**RECORDS**
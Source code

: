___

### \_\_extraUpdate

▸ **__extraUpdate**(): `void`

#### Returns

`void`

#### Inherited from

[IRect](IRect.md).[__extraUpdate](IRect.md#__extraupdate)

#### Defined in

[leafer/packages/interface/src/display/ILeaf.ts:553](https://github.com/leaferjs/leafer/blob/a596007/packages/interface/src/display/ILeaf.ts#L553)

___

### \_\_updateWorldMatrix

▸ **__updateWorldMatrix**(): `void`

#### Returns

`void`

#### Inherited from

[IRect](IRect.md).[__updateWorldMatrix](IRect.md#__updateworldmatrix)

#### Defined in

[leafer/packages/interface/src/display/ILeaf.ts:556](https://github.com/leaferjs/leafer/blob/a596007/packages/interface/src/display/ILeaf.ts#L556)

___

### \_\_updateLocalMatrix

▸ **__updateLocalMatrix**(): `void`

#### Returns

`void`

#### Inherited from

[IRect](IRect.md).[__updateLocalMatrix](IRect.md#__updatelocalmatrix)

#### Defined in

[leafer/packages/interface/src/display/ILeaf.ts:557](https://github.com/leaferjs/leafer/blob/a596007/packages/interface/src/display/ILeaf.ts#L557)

**TASK TO COMPLETE**
Copy out every line of the entries where the string "IRect" shows up.

**FINISHED EXERCISE**
[IRect](IRect.md).[__extraUpdate](IRect.md#__extraupdate)
[IRect](IRect.md).[__updateWorldMatrix](IRect.md#__updateworldmatrix)
[IRect](IRect.md).[__updateLocalMatrix](IRect.md#__updatelocalmatrix)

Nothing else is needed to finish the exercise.